VIA SATELLITE: You have been the CEO of Eutelsat for a little while now. What do you see as your biggest challenge to make the company successful?
Belmer: Our strategy is built on two main drivers. First, we want to bring much more financial discipline to our industry. It needs to improve on its level of return on capital employed and its levels of profitability. We, and the financial community, have been obsessed in the past by our EBITDA margins. However, all that makes sense financially is happening below the EBITDA margin line. When you look at the cashflow of our industry in recent years and the return on capital employed, I would say it has been really disappointing. Most of our competitors are cashflow negative today. They don’t cover their dividend with their cashflow. This is a concern, because our ability to produce positive cashflow is a good way to predict how we can invest in new technologies going forward and in the growth of our industry. Strong cashflow also helps reinforce the confidence of our shareholders.
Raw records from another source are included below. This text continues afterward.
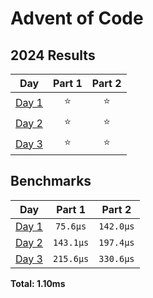 # Advent of Code

<!--- advent_readme_stars table --->
## 2024 Results

| Day | Part 1 | Part 2 |
| :---: | :---: | :---: |
| [Day 1](https://adventofcode.com/2024/day/1) | ⭐ | ⭐ |
| [Day 2](https://adventofcode.com/2024/day/2) | ⭐ | ⭐ |
| [Day 3](https://adventofcode.com/2024/day/3) | ⭐ | ⭐ |
<!--- advent_readme_stars table --->

<!--- benchmarking table --->
## Benchmarks

| Day | Part 1 | Part 2 |
| :---: | :---: | :---:  |
| [Day 1](./src/bin/01.rs) | `75.6µs` | `142.0µs` |
| [Day 2](./src/bin/02.rs) | `143.1µs` | `197.4µs` |
| [Day 3](./src/bin/03.rs) | `215.6µs` | `330.6µs` |

**Total: 1.10ms**
<!--- benchmarking table --->
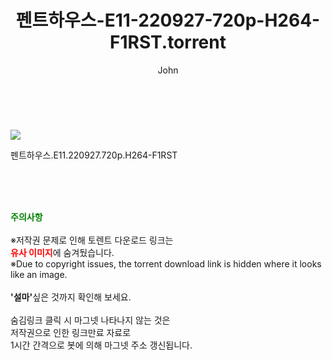 ﻿---
layout: post
title:  "    펜트하우스-E11-220927-720p-H264-F1RST.torrent"
author: John
categories: [ TV ]
tags: [  ]
image: https://torrentrj55.com/uploadfile/full/2f83f491885da03b3837ccf83e8908366dbb2787.jpg 
description: "    펜트하우스-E11-220927-720p-H264-F1RST torrent 정보 공유"
toc: true
toc_sticky: true
---

<br>
<p><img src="https://torrentrj55.com/uploadfile/full/2f83f491885da03b3837ccf83e8908366dbb2787.jpg"/></p>
 펜트하우스.E11.220927.720p.H264-F1RST  
    
<br><br><br>
<p data-ke-size="size16"><b><span style="color: green;">주의사항</span></b><br /><br />※저작권 문제로 인해 토렌트 다운로드 링크는<br /><b><span style="color: red;">유사 이미지</span></b>에 숨겨뒀습니다.<br />※Due to copyright issues, the torrent download link is hidden where it looks like an image.<br /><br /><b>'설마'</b>싶은 것까지 확인해 보세요.<br /><br />숨김링크 클릭 시 마그넷 나타나지 않는 것은<br />저작권으로 인한 링크만료 자료로<br />1시간 간격으로 봇에 의해 마그넷 주소 갱신됩니다.</p>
Second, we need to focus on where growth is and how we can get out of a “commodity” vicious cycle and invest in areas where we have long-term value. We are sure we will find significant low-hanging growth in our industry over the next few years, but we need to focus on areas where we can build long-term differentiation and protect our long-term value, such as broadband.
VIA SATELLITE: What impact do you think Artificial Intelligence (AI) can and will have on the satellite industry?
Belmer: In my view, the impact of AI will not be significant in the short-term. Looking at the bigger picture, many applications are going from digital into the cloud. Digital intelligence is about bringing more algorithms, bandwidth consumption for objects and computers in the cloud, meaning that more bandwidth will be needed. We’re going to a world of software, a world of algorithms. All of this will consume more bandwidth.
VIA SATELLITE: Finally, has the satellite industry reached a key inflection point in your mind? Will we see more change in the next 10 years than we saw in the previous 30?
Belmer: We are at the very beginning of the inflection point. Our view is that our industry will experience stable top line revenue growth over the next few years. Significant growth will come back after 2020. But, over the next ten years, we will see dramatic changes in the structure of our industry and in the benefits we can bring to users. I am convinced that our industry will be more crucial in the telecoms space and will be increasingly instrumental in bringing telecoms services where telcos are absent. This is the transition we are involved in. We are moving from satellite based applications like video to being much more included in the telecoms eco-system. This transition will create lots of growth for our industry if we can overcome the challenges to getting there.